** What you have to do **
Each line in the records below, from the one that contains "Shubham Shubham (sshubha)<br>" to the one that contains "- Richiede un account SonarCloud", should be reproduced exactly, the first and last included.

** Exercise data **
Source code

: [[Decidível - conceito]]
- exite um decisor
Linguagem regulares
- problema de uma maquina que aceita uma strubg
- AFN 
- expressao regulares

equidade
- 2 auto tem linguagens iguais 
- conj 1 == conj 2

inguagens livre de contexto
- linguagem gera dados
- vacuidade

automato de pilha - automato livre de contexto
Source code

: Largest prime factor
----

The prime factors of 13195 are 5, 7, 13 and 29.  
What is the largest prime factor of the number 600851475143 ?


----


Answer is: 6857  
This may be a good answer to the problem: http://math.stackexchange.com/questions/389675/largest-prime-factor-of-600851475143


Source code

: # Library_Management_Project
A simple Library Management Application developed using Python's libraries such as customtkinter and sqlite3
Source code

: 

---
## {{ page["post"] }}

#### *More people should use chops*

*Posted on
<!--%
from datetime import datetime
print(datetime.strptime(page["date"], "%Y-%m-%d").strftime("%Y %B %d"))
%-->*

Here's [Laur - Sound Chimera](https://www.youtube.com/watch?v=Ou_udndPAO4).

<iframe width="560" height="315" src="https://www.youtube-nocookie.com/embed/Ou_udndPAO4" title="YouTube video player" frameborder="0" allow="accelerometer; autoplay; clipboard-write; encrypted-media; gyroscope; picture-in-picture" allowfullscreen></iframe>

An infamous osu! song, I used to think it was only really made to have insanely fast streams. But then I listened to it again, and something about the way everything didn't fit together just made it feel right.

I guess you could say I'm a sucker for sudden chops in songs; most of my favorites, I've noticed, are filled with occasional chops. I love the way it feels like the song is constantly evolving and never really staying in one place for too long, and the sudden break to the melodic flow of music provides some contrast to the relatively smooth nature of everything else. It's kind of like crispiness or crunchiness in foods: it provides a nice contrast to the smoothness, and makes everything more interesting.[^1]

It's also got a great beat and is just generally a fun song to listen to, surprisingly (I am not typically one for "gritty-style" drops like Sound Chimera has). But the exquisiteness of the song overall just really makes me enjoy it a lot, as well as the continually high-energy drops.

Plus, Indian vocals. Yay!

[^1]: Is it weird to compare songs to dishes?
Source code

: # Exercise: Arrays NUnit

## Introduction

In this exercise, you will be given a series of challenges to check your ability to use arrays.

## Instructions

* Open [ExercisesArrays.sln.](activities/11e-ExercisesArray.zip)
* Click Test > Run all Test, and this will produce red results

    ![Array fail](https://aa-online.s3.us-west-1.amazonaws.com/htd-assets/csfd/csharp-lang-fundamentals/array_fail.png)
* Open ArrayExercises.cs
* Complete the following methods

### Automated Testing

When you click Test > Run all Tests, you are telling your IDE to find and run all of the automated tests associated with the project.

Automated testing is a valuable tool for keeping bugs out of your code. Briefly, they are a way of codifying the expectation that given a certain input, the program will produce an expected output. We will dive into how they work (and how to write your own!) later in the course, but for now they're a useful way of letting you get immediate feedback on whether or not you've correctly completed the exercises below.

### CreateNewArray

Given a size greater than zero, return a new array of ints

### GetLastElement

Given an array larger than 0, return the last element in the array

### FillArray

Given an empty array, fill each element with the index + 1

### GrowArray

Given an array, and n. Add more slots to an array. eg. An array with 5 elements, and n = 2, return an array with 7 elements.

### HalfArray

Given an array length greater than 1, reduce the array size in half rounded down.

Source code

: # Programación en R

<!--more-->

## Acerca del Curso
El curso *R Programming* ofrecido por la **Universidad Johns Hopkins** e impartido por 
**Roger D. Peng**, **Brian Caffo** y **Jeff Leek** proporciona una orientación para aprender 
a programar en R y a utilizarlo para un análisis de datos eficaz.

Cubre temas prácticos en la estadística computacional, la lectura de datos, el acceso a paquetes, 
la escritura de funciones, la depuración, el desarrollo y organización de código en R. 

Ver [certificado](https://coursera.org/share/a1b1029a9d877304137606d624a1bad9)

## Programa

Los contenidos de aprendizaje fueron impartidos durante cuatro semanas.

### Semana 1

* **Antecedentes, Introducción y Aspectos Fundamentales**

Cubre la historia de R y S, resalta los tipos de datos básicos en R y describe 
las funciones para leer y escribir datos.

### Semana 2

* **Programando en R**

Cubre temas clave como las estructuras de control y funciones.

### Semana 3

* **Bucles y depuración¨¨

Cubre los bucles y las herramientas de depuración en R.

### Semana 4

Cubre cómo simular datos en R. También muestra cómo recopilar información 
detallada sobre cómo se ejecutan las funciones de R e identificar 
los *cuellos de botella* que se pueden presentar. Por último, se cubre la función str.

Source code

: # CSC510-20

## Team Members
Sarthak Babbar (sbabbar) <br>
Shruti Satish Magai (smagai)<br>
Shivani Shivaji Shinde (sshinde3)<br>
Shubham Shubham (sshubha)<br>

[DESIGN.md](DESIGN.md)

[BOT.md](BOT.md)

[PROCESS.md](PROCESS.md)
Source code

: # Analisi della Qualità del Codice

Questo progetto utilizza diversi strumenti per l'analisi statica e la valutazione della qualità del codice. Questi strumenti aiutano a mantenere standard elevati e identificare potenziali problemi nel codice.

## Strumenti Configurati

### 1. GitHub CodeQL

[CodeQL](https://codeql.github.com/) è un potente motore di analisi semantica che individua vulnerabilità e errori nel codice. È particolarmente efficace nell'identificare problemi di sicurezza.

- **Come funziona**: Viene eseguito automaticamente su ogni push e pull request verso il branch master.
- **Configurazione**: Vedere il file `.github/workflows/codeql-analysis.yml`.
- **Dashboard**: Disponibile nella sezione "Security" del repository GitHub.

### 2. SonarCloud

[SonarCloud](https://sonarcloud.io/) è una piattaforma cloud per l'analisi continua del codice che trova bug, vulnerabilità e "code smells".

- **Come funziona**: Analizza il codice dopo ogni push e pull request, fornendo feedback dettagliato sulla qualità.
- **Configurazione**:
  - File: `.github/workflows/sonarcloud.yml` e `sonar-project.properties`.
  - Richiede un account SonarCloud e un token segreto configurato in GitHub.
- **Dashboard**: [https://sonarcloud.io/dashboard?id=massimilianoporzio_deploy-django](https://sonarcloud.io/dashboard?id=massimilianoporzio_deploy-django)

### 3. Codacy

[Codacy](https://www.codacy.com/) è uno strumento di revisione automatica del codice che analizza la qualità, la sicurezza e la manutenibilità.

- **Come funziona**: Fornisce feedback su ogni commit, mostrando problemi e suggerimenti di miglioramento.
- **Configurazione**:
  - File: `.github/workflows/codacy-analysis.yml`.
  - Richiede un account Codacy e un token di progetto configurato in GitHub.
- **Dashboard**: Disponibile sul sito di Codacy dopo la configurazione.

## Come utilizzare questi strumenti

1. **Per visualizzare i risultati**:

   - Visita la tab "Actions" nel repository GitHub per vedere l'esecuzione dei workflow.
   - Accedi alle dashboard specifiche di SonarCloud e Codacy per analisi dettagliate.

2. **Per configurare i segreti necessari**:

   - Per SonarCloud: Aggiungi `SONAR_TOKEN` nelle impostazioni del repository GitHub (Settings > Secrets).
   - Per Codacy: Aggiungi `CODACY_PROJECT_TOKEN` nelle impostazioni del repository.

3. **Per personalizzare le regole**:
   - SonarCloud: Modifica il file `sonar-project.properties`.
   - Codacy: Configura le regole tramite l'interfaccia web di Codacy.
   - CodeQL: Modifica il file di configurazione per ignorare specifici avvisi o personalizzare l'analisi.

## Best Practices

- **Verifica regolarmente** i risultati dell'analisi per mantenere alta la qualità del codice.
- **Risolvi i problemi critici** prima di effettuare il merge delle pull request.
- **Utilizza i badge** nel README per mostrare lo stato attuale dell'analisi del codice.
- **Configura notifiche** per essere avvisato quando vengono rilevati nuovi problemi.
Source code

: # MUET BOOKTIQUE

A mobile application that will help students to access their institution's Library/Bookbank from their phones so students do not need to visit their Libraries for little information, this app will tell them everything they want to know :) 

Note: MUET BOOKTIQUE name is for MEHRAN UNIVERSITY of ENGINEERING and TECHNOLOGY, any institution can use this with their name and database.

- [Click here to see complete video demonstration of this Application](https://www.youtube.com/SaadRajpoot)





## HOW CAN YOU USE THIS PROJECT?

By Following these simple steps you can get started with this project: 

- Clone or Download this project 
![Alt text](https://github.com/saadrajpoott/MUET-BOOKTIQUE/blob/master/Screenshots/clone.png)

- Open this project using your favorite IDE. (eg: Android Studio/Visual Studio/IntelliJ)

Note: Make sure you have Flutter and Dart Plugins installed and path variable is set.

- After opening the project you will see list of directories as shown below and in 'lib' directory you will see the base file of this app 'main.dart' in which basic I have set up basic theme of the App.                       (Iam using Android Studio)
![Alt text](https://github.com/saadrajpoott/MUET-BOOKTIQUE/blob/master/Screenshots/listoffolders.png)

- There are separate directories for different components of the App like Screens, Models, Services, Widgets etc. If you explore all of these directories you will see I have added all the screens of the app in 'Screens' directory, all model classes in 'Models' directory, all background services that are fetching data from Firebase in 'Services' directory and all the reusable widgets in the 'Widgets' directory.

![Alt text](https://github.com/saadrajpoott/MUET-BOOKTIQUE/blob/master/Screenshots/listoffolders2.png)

** Solution to this task **
Shubham Shubham (sshubha)<br>

[DESIGN.md](DESIGN.md)

[BOT.md](BOT.md)

[PROCESS.md](PROCESS.md)
Source code

: # Analisi della Qualità del Codice

Questo progetto utilizza diversi strumenti per l'analisi statica e la valutazione della qualità del codice. Questi strumenti aiutano a mantenere standard elevati e identificare potenziali problemi nel codice.

## Strumenti Configurati

### 1. GitHub CodeQL

[CodeQL](https://codeql.github.com/) è un potente motore di analisi semantica che individua vulnerabilità e errori nel codice. È particolarmente efficace nell'identificare problemi di sicurezza.

- **Come funziona**: Viene eseguito automaticamente su ogni push e pull request verso il branch master.
- **Configurazione**: Vedere il file `.github/workflows/codeql-analysis.yml`.
- **Dashboard**: Disponibile nella sezione "Security" del repository GitHub.

### 2. SonarCloud

[SonarCloud](https://sonarcloud.io/) è una piattaforma cloud per l'analisi continua del codice che trova bug, vulnerabilità e "code smells".

- **Come funziona**: Analizza il codice dopo ogni push e pull request, fornendo feedback dettagliato sulla qualità.
- **Configurazione**:
  - File: `.github/workflows/sonarcloud.yml` e `sonar-project.properties`.
  - Richiede un account SonarCloud e un token segreto configurato in GitHub.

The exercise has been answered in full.